[EXTRACTED DATA Boundary: Start]
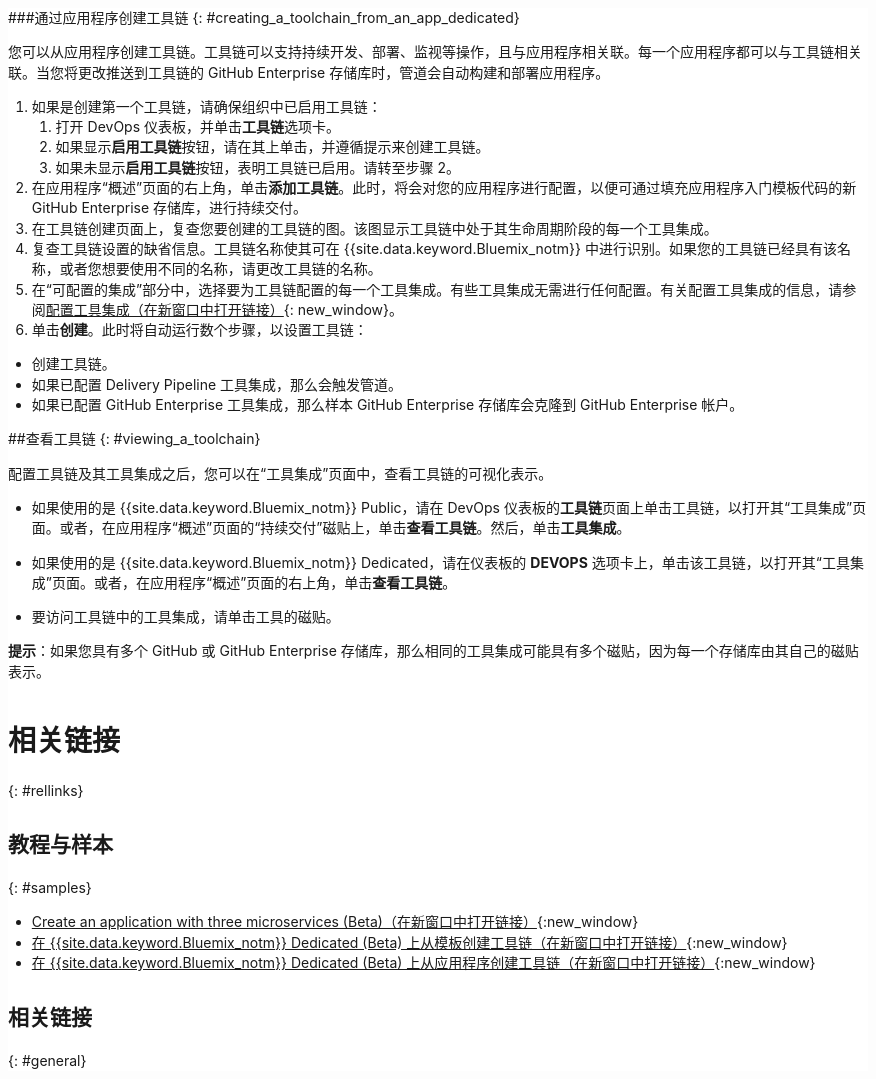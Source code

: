 
###通过应用程序创建工具链
{: #creating_a_toolchain_from_an_app_dedicated}

您可以从应用程序创建工具链。工具链可以支持持续开发、部署、监视等操作，且与应用程序相关联。每一个应用程序都可以与工具链相关联。当您将更改推送到工具链的 GitHub Enterprise 存储库时，管道会自动构建和部署应用程序。  

1. 如果是创建第一个工具链，请确保组织中已启用工具链：
   1. 打开 DevOps 仪表板，并单击**工具链**选项卡。
   2. 如果显示**启用工具链**按钮，请在其上单击，并遵循提示来创建工具链。
   3. 如果未显示**启用工具链**按钮，表明工具链已启用。请转至步骤 2。
1. 在应用程序“概述”页面的右上角，单击**添加工具链**。此时，将会对您的应用程序进行配置，以便可通过填充应用程序入门模板代码的新 GitHub Enterprise 存储库，进行持续交付。
1. 在工具链创建页面上，复查您要创建的工具链的图。该图显示工具链中处于其生命周期阶段的每一个工具集成。
1. 复查工具链设置的缺省信息。工具链名称使其可在 {{site.data.keyword.Bluemix_notm}} 中进行识别。如果您的工具链已经具有该名称，或者您想要使用不同的名称，请更改工具链的名称。
1. 在“可配置的集成”部分中，选择要为工具链配置的每一个工具集成。有些工具集成无需进行任何配置。有关配置工具集成的信息，请参阅[配置工具集成（在新窗口中打开链接）](../toolchains/toolchains_integrations.html){: new_window}。
1. 单击**创建**。此时将自动运行数个步骤，以设置工具链：

 * 创建工具链。
 * 如果已配置 Delivery Pipeline 工具集成，那么会触发管道。
 * 如果已配置 GitHub Enterprise 工具集成，那么样本 GitHub Enterprise 存储库会克隆到 GitHub Enterprise 帐户。


##查看工具链
{: #viewing_a_toolchain}

配置工具链及其工具集成之后，您可以在“工具集成”页面中，查看工具链的可视化表示。

* 如果使用的是 {{site.data.keyword.Bluemix_notm}} Public，请在 DevOps 仪表板的**工具链**页面上单击工具链，以打开其“工具集成”页面。或者，在应用程序“概述”页面的“持续交付”磁贴上，单击**查看工具链**。然后，单击**工具集成**。 
   
* 如果使用的是 {{site.data.keyword.Bluemix_notm}} Dedicated，请在仪表板的 **DEVOPS** 选项卡上，单击该工具链，以打开其“工具集成”页面。或者，在应用程序“概述”页面的右上角，单击**查看工具链**。

* 要访问工具链中的工具集成，请单击工具的磁贴。 
 
 **提示**：如果您具有多个 GitHub 或 GitHub Enterprise 存储库，那么相同的工具集成可能具有多个磁贴，因为每一个存储库由其自己的磁贴表示。


 


# 相关链接
{: #rellinks}

## 教程与样本
{: #samples}

* [Create an application with three microservices (Beta)（在新窗口中打开链接）](https://www.ibm.com/devops/method/tutorials/tutorial_microservices_part1){:new_window}
* [在 {{site.data.keyword.Bluemix_notm}} Dedicated (Beta) 上从模板创建工具链（在新窗口中打开链接）](https://www.ibm.com/devops/method/tutorials/tutorial_dedicated_toolchain_template_flow){:new_window}
* [在 {{site.data.keyword.Bluemix_notm}} Dedicated (Beta) 上从应用程序创建工具链（在新窗口中打开链接）](https://www.ibm.com/devops/method/tutorials/tutorial_dedicated_toolchain_app_flow){:new_window}

## 相关链接
{: #general}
[EXTRACTED DATA Boundary: End]
▶ [PROBLEM STATEMENT] There is a line above that contains "2. 如果显示**启用工具链". Copy it and all later lines through the last, exactly, and leave out the rest.

▶ [RESULT BELOW]
   2. 如果显示**启用工具链**按钮，请在其上单击，并遵循提示来创建工具链。
   3. 如果未显示**启用工具链**按钮，表明工具链已启用。请转至步骤 2。
1. 在应用程序“概述”页面的右上角，单击**添加工具链**。此时，将会对您的应用程序进行配置，以便可通过填充应用程序入门模板代码的新 GitHub Enterprise 存储库，进行持续交付。
1. 在工具链创建页面上，复查您要创建的工具链的图。该图显示工具链中处于其生命周期阶段的每一个工具集成。
1. 复查工具链设置的缺省信息。工具链名称使其可在 {{site.data.keyword.Bluemix_notm}} 中进行识别。如果您的工具链已经具有该名称，或者您想要使用不同的名称，请更改工具链的名称。
1. 在“可配置的集成”部分中，选择要为工具链配置的每一个工具集成。有些工具集成无需进行任何配置。有关配置工具集成的信息，请参阅[配置工具集成（在新窗口中打开链接）](../toolchains/toolchains_integrations.html){: new_window}。
1. 单击**创建**。此时将自动运行数个步骤，以设置工具链：

 * 创建工具链。
 * 如果已配置 Delivery Pipeline 工具集成，那么会触发管道。
 * 如果已配置 GitHub Enterprise 工具集成，那么样本 GitHub Enterprise 存储库会克隆到 GitHub Enterprise 帐户。


##查看工具链
{: #viewing_a_toolchain}

配置工具链及其工具集成之后，您可以在“工具集成”页面中，查看工具链的可视化表示。

* 如果使用的是 {{site.data.keyword.Bluemix_notm}} Public，请在 DevOps 仪表板的**工具链**页面上单击工具链，以打开其“工具集成”页面。或者，在应用程序“概述”页面的“持续交付”磁贴上，单击**查看工具链**。然后，单击**工具集成**。 
   
* 如果使用的是 {{site.data.keyword.Bluemix_notm}} Dedicated，请在仪表板的 **DEVOPS** 选项卡上，单击该工具链，以打开其“工具集成”页面。或者，在应用程序“概述”页面的右上角，单击**查看工具链**。

* 要访问工具链中的工具集成，请单击工具的磁贴。 
 
 **提示**：如果您具有多个 GitHub 或 GitHub Enterprise 存储库，那么相同的工具集成可能具有多个磁贴，因为每一个存储库由其自己的磁贴表示。


 


# 相关链接
{: #rellinks}

## 教程与样本
{: #samples}

* [Create an application with three microservices (Beta)（在新窗口中打开链接）](https://www.ibm.com/devops/method/tutorials/tutorial_microservices_part1){:new_window}
* [在 {{site.data.keyword.Bluemix_notm}} Dedicated (Beta) 上从模板创建工具链（在新窗口中打开链接）](https://www.ibm.com/devops/method/tutorials/tutorial_dedicated_toolchain_template_flow){:new_window}
* [在 {{site.data.keyword.Bluemix_notm}} Dedicated (Beta) 上从应用程序创建工具链（在新窗口中打开链接）](https://www.ibm.com/devops/method/tutorials/tutorial_dedicated_toolchain_app_flow){:new_window}

## 相关链接
{: #general}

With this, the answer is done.